Listed entries:
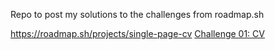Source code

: Repo to post my solutions to the challenges from roadmap.sh

https://roadmap.sh/projects/single-page-cv
[Challenge 01: CV](https://github.com/mcomanduci/challenges/tree/main/Frontend/01-single-page-cv)
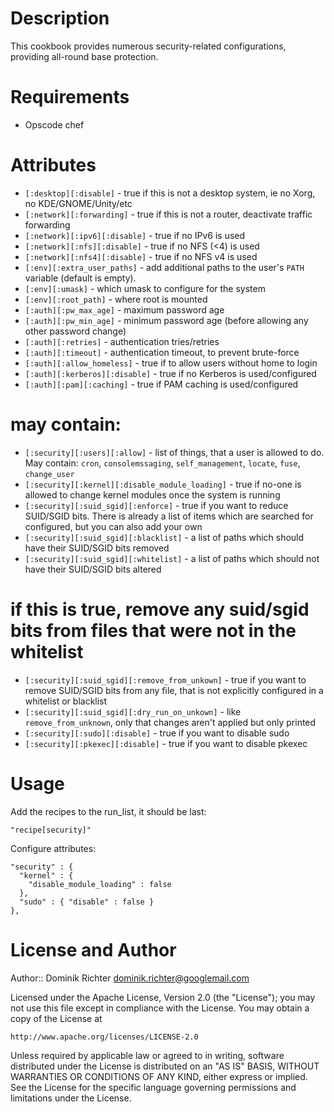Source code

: Description
===========

This cookbook provides numerous security-related configurations, providing all-round base protection.

Requirements
============

* Opscode chef

Attributes
==========

* `[:desktop][:disable]` - true if this is not a desktop system, ie no Xorg, no KDE/GNOME/Unity/etc
* `[:network][:forwarding]` - true if this is not a router, deactivate traffic forwarding
* `[:network][:ipv6][:disable]` - true if no IPv6 is used
* `[:network][:nfs][:disable]` - true if no NFS (<4) is used
* `[:network][:nfs4][:disable]` - true if no NFS v4 is used
* `[:env][:extra_user_paths]` - add additional paths to the user's `PATH` variable (default is empty). 
* `[:env][:umask]` - which umask to configure for the system
* `[:env][:root_path]` - where root is mounted
* `[:auth][:pw_max_age]` - maximum password age
* `[:auth][:pw_min_age]` - minimum password age (before allowing any other password change)
* `[:auth][:retries]` - authentication tries/retries
* `[:auth][:timeout]` - authentication timeout, to prevent brute-force
* `[:auth][:allow_homeless]` - true if to allow users without home to login
* `[:auth][:kerberos][:disable]` - true if no Kerberos is used/configured
* `[:auth][:pam][:caching]` - true if PAM caching is used/configured
# may contain: 
* `[:security][:users][:allow]` - list of things, that a user is allowed to do. May contain: `cron`, `consolemssaging`, `self_management`, `locate`, `fuse`, `change_user`
* `[:security][:kernel][:disable_module_loading]` - true if no-one is allowed to change kernel modules once the system is running
* `[:security][:suid_sgid][:enforce]` - true if you want to reduce SUID/SGID bits. There is already a list of items which are searched for configured, but you can also add your own
* `[:security][:suid_sgid][:blacklist]` - a list of paths which should have their SUID/SGID bits removed 
* `[:security][:suid_sgid][:whitelist]` - a list of paths which should not have their SUID/SGID bits altered
# if this is true, remove any suid/sgid bits from files that were not in the whitelist
* `[:security][:suid_sgid][:remove_from_unkown]` - true if you want to remove SUID/SGID bits from any file, that is not explicitly configured in a whitelist or blacklist
* `[:security][:suid_sgid][:dry_run_on_unkown]` - like `remove_from_unknown`, only that changes aren't applied but only printed
* `[:security][:sudo][:disable]` - true if you want to disable sudo
* `[:security][:pkexec][:disable]` - true if you want to disable pkexec

Usage
=====

Add the recipes to the run_list, it should be last:
    
    "recipe[security]"

Configure attributes:

    "security" : {
      "kernel" : {
        "disable_module_loading" : false
      },
      "sudo" : { "disable" : false }
    },


License and Author
==================
Author:: Dominik Richter <dominik.richter@googlemail.com>

Licensed under the Apache License, Version 2.0 (the "License");
you may not use this file except in compliance with the License.
You may obtain a copy of the License at

    http://www.apache.org/licenses/LICENSE-2.0

Unless required by applicable law or agreed to in writing, software
distributed under the License is distributed on an "AS IS" BASIS,
WITHOUT WARRANTIES OR CONDITIONS OF ANY KIND, either express or implied.
See the License for the specific language governing permissions and
limitations under the License.
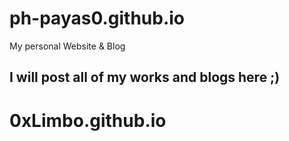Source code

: # ph-payas0.github.io
My personal Website &amp; Blog

## I will post all of my works and blogs here ;)
# 0xLimbo.github.io
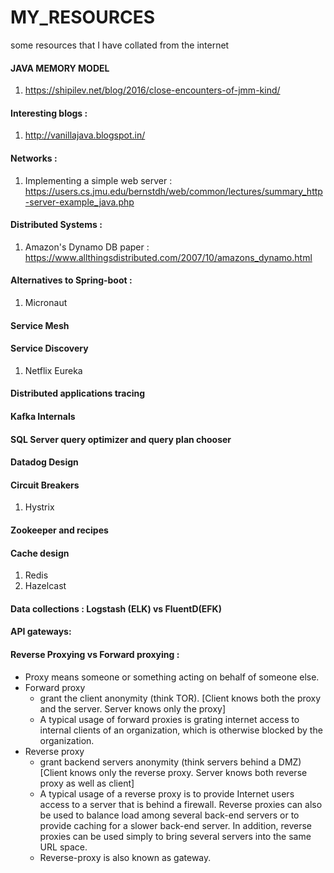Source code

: # MY_RESOURCES
some resources that I have collated from the internet

#### JAVA MEMORY MODEL
1. https://shipilev.net/blog/2016/close-encounters-of-jmm-kind/

#### Interesting blogs :
1. http://vanillajava.blogspot.in/

#### Networks : 
1. Implementing a simple web server : https://users.cs.jmu.edu/bernstdh/web/common/lectures/summary_http-server-example_java.php 

#### Distributed Systems : 
1. Amazon's Dynamo DB paper : https://www.allthingsdistributed.com/2007/10/amazons_dynamo.html

#### Alternatives to Spring-boot :
1. Micronaut

#### Service Mesh

#### Service Discovery
1. Netflix Eureka

#### Distributed applications tracing

#### Kafka Internals

#### SQL Server query optimizer and query plan chooser

#### Datadog Design

#### Circuit Breakers
1. Hystrix

#### Zookeeper and recipes

#### Cache design
1. Redis
2. Hazelcast
  
#### Data collections : Logstash (ELK) vs FluentD(EFK) 

#### API gateways:

#### Reverse Proxying vs Forward proxying :
* Proxy means someone or something acting on behalf of someone else.	
* Forward proxy
  * grant the client anonymity (think TOR). [Client knows both the proxy and the server. Server knows only the proxy]
  * A typical usage of forward proxies is grating internet access to internal clients of an organization, which is otherwise blocked by the organization.
* Reverse proxy 
  * grant backend servers anonymity (think servers behind a DMZ) [Client knows only the reverse proxy. Server knows both reverse proxy as well as client]
  * A typical usage of a reverse proxy is to provide Internet users access to a server that is behind a firewall. Reverse proxies can also be used to balance load among several back-end servers or to provide caching for a slower back-end server. In addition, reverse proxies can be used simply to bring several servers into the same URL space.
  * Reverse-proxy is also known as gateway.

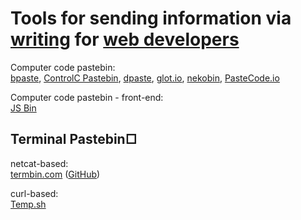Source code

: 
# Tools for sending information via [writing](https://adequate.life/writing/) for [web developers](https://trendless.tech/web-dev/)

Computer code pastebin:  
[bpaste](https://bpa.st/),
[ControlC Pastebin](https://controlc.com/),
[dpaste](https://dpaste.org/),
[glot.io](https://glot.io/),
[nekobin](https://nekobin.com/),
[PasteCode.io](https://pastecode.io/)

Computer code pastebin - front-end:  
[JS Bin](https://jsbin.com/)

## Terminal Pastebin□

netcat-based:  
[termbin.com](https://termbin.com/) ([GitHub](https://github.com/solusipse/fiche))

curl-based:  
[Temp.sh](https://temp.sh/)
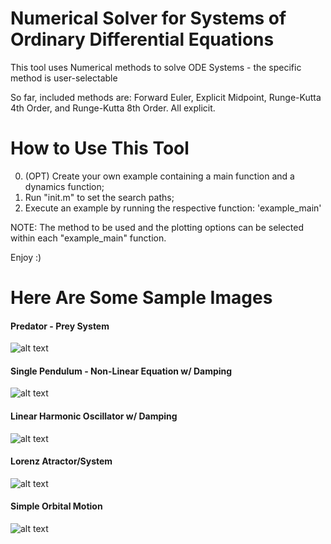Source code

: # Numerical Solver for Systems of Ordinary Differential Equations

This tool uses Numerical methods to solve ODE Systems - the specific method is user-selectable

So far, included methods are: Forward Euler, Explicit Midpoint, Runge-Kutta 4th Order, and Runge-Kutta 8th Order. All explicit.


# How to Use This Tool

0. (OPT) Create your own example containing a main function and a dynamics function;
1. Run "init.m" to set the search paths;
2. Execute an example by running the respective function: 'example_main'

NOTE: The method to be used and the plotting options can be selected within each "example_main" function.

Enjoy :)

# Here Are Some Sample Images

#### Predator - Prey System
![alt text]( https://github.com/jevgarrido/ODE_System_Solver/blob/master/examples/predator_prey/Predator_Prey_Type_A.png )

#### Single Pendulum - Non-Linear Equation w/ Damping
![alt text]( https://github.com/jevgarrido/ODE_System_Solver/blob/master/examples/pendulum/Pendulum_Type_B.png )

#### Linear Harmonic Oscillator w/ Damping
![alt text]( https://github.com/jevgarrido/ODE_System_Solver/blob/master/examples/oscilatory_motion/Oscillatory_Type_C.png )

#### Lorenz Atractor/System
![alt text]( https://github.com/jevgarrido/ODE_System_Solver/blob/master/examples/Lorenz_system/Lorenz_Type_B.png )

#### Simple Orbital Motion
![alt text]( https://github.com/jevgarrido/ODE_System_Solver/blob/master/examples/orbital_mechanics_simple/Orbital_Simple_Type_B.png )
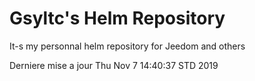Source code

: # Gsyltc's Helm Repository

It-s my personnal helm repository for Jeedom and others

Derniere mise a jour Thu Nov  7 14:40:37 STD 2019
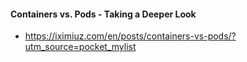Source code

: 
#### Containers vs. Pods - Taking a Deeper Look

- https://iximiuz.com/en/posts/containers-vs-pods/?utm_source=pocket_mylist
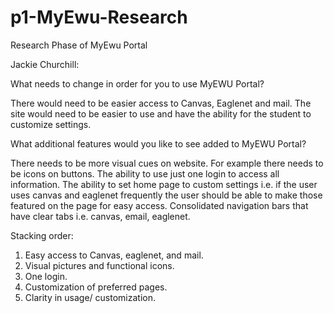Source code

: p1-MyEwu-Research
=================

Research Phase of MyEwu Portal

Jackie Churchill:

What needs to change in order for you to use MyEWU Portal?

There would need to be easier access to Canvas, Eaglenet and mail.  The site would need to be easier to use and have the ability for the student to customize settings.  

What additional features would you like to see added to MyEWU Portal?

There needs to be more visual cues on website.  For example there needs to be icons on buttons.  The ability to use just one login to access all information.  The ability to set home page to custom settings i.e. if the user uses canvas and eaglenet frequently the user should be able to make those featured on the page for easy access.  Consolidated navigation bars that have clear tabs i.e. canvas, email, eaglenet. 

Stacking order:

1. Easy access to Canvas, eaglenet, and mail.
2. Visual pictures and functional icons.
3. One login.
4. Customization of preferred pages.
5. Clarity in usage/ customization.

Task description: Reproduce the lines of the entries above from the one with "Kerberos is used/configured" to the one with "system is running", both included, exactly and without any other line.

Answer for this exercise:
* `[:auth][:kerberos][:disable]` - true if no Kerberos is used/configured
* `[:auth][:pam][:caching]` - true if PAM caching is used/configured
# may contain: 
* `[:security][:users][:allow]` - list of things, that a user is allowed to do. May contain: `cron`, `consolemssaging`, `self_management`, `locate`, `fuse`, `change_user`
* `[:security][:kernel][:disable_module_loading]` - true if no-one is allowed to change kernel modules once the system is running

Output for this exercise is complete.